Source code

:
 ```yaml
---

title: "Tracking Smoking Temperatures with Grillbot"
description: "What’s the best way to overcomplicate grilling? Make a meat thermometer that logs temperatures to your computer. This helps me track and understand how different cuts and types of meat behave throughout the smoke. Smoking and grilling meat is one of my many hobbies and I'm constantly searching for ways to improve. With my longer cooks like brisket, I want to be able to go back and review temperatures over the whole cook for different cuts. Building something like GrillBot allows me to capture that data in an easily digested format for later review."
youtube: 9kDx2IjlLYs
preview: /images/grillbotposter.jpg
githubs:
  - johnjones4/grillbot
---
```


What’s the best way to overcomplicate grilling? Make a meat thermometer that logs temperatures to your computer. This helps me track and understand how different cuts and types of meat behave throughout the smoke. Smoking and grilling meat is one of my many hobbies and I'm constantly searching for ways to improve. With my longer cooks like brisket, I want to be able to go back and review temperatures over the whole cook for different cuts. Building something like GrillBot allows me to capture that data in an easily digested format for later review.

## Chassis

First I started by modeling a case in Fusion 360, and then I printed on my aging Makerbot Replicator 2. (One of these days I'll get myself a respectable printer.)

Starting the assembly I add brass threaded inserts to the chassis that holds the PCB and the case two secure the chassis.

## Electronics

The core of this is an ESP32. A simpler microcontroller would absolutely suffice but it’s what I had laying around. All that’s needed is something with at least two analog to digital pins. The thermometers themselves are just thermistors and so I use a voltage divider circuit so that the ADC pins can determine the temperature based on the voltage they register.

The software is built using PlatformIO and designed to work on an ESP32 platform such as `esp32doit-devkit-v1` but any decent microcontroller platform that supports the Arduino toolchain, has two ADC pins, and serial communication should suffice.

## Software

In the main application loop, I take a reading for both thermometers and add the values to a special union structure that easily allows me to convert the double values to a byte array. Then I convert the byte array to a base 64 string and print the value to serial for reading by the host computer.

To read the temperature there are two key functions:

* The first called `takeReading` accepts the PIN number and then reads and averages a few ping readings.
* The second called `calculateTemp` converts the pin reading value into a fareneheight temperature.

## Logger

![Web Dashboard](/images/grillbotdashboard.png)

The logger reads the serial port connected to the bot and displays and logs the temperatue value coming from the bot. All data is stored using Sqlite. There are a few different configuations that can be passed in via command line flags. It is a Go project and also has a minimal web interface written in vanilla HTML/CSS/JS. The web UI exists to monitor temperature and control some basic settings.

# TASK STATEMENT
From the line with "## Software" to the end of the listing above, set down every line exactly as it appears, both ends included.

# RESPONSE
## Software

In the main application loop, I take a reading for both thermometers and add the values to a special union structure that easily allows me to convert the double values to a byte array. Then I convert the byte array to a base 64 string and print the value to serial for reading by the host computer.

To read the temperature there are two key functions:

* The first called `takeReading` accepts the PIN number and then reads and averages a few ping readings.
* The second called `calculateTemp` converts the pin reading value into a fareneheight temperature.

## Logger

![Web Dashboard](/images/grillbotdashboard.png)

The logger reads the serial port connected to the bot and displays and logs the temperatue value coming from the bot. All data is stored using Sqlite. There are a few different configuations that can be passed in via command line flags. It is a Go project and also has a minimal web interface written in vanilla HTML/CSS/JS. The web UI exists to monitor temperature and control some basic settings.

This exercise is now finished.